I was not disappointed. The CGI is spectacular, and the sweep is epic. As one of the critics has said, it's "uberstylization" and the end result is a hyper-realism that is breathtaking. When the Persian advance team rides across the Greek tundra, they are a thundering mass of sweeping horseflesh, unlike anything I have ever seen (in fact the movie horses are much more dramatic than Miller's drawn version, however, it's obvious they were emulating his exact sequence). Since I read Miller's graphic novel of 300 last weekend I recognized all of the plot points and most of the dialogue and the set pieces. Virtually all of them are religiously lifted directly from the GN. However, the movie makers have added an entire sidebar on Leonides' wife Gorgo (the beautiful and sexy Lena Headey) that lifts generously from Homer, or, as another critic put it, "an outtake from the HBO series Rome."

And speaking of sex, the movie has a much more explicit angle on nubile femmes than the GN, and here again it's much more, ahem, entertaining.
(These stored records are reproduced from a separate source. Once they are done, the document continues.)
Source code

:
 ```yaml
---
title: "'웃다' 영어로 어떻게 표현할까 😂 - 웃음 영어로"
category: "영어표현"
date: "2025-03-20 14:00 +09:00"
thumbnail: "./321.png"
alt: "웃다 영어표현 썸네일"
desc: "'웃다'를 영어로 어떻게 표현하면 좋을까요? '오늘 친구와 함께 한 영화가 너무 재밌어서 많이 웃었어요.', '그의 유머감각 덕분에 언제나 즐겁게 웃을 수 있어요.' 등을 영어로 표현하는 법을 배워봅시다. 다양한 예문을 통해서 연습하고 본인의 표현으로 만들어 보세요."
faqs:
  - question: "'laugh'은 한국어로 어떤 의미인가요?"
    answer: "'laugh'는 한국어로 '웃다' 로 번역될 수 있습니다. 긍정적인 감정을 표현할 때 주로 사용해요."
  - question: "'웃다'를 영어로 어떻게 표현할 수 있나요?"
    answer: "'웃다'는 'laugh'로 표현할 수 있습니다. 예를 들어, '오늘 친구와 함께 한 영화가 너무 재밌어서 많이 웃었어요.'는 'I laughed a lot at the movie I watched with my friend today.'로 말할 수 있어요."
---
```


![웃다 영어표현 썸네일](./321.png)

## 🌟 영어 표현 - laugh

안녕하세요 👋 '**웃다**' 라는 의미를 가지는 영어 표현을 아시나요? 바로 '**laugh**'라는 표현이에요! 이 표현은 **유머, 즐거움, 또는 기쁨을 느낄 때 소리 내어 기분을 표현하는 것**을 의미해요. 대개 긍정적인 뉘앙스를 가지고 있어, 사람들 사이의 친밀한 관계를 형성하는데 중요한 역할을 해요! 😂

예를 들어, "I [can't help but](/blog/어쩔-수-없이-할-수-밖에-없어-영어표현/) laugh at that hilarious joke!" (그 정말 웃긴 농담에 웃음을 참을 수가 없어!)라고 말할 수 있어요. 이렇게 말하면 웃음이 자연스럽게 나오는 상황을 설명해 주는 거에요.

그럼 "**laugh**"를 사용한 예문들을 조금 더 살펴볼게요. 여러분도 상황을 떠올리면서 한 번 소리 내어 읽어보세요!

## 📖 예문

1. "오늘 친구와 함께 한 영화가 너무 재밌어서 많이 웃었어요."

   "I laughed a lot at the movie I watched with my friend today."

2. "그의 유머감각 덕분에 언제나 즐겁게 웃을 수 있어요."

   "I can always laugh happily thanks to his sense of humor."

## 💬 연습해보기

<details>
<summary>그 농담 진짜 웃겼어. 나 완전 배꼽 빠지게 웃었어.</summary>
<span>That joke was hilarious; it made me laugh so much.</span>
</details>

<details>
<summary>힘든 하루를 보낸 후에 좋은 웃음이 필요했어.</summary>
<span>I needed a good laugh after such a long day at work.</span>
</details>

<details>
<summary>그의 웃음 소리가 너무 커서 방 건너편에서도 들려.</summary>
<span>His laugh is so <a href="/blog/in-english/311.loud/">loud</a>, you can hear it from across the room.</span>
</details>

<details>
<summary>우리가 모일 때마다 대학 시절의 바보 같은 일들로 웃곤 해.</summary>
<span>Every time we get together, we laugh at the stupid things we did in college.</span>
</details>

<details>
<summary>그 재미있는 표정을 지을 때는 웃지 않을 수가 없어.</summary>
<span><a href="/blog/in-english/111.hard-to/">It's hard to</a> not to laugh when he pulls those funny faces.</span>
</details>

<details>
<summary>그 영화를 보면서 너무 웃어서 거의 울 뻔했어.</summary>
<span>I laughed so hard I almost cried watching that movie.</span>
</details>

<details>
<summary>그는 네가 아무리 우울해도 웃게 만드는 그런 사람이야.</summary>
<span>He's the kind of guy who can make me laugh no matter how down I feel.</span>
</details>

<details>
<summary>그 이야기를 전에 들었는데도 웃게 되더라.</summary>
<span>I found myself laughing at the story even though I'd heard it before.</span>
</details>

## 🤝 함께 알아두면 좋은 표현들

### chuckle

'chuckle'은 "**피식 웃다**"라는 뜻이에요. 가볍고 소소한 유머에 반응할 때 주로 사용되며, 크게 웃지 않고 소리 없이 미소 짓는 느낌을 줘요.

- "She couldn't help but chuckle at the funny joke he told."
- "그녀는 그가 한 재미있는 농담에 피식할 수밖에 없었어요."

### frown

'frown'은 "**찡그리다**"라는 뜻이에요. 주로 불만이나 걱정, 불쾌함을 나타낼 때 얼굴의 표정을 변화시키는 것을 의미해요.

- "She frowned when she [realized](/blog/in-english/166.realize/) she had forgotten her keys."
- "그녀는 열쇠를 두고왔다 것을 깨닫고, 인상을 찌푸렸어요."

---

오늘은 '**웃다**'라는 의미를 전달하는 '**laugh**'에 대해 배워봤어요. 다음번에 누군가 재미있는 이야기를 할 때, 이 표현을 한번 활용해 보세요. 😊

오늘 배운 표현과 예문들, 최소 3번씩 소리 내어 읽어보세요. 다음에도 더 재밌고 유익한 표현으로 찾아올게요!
There is an irony though. I mentioned earlier that the story and the movie are not new and that those old Steve Reeves movies had the formula down with the three Bs: Big biceps, big battles and big breasts. While the movie has the first two (some would say with a heavy dose of steroids), there are not big breasts. In fact, the ones that are flashed in slow mo, no less, are quite petite, but that probably says more about breast augmentation than anything else. And by the way, isn't that an odd twist on our culture, that big breasts would end up connotating "fake"? hmmmmm.

One of the critic's comments rings true: "To cast the Spartans, the producers must have emptied all the health clubs in Hollywood." (Bill Muller, Arizona Republic)

The historic battle ready Spartans evidently resembled beetles more than the cape and shield version worn here, but it is about style, not historic accuracy and on that account, the movie looks to be a blockbuster. It grossed $70 million this weekend and the buzz is off the charts.

I think this heralds a new genre of films and perhaps Sin City (Miller's first GN to movie metamorphosis) will be The Great Train Robbery of our era.

"More than any other historical epoch, our sense of reality is severely challenged. It is the internet, Photoshop, digital effects in cinema, video games—tools that have arrived with instant impact. It is like warfare. For centuries, warfare was the same: the medieval knight with a sword in combat. Suddenly he was confronted with firearms and overnight was never the same. It is now a moment of the same magnitude for us."